- **WORK TO COMPLETE**
Below is a set of entries. Reproduce exactly the lines from the one containing "I/ We will not" through the end, both included.

[Rendered images with source text]
= Beginning of Section =

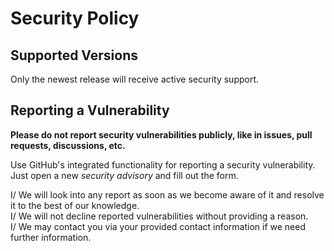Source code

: # Security Policy

## Supported Versions

Only the newest release will receive active security support.

## Reporting a Vulnerability

**Please do not report security vulnerabilities publicly, like in issues, pull requests, discussions, etc.**

Use GitHub's integrated functionality for reporting a security vulnerability.
Just open a new *security advisory* and fill out the form.

I/ We will look into any report as soon as we become aware of it and resolve it to the best of our knowledge.<br/>
I/ We will not decline reported vulnerabilities without providing a reason.<br/>
I/ We may contact you via your provided contact information if we need further information.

= End of Section =

- **RESULT OF THIS EXERCISE**
I/ We will not decline reported vulnerabilities without providing a reason.<br/>
I/ We may contact you via your provided contact information if we need further information.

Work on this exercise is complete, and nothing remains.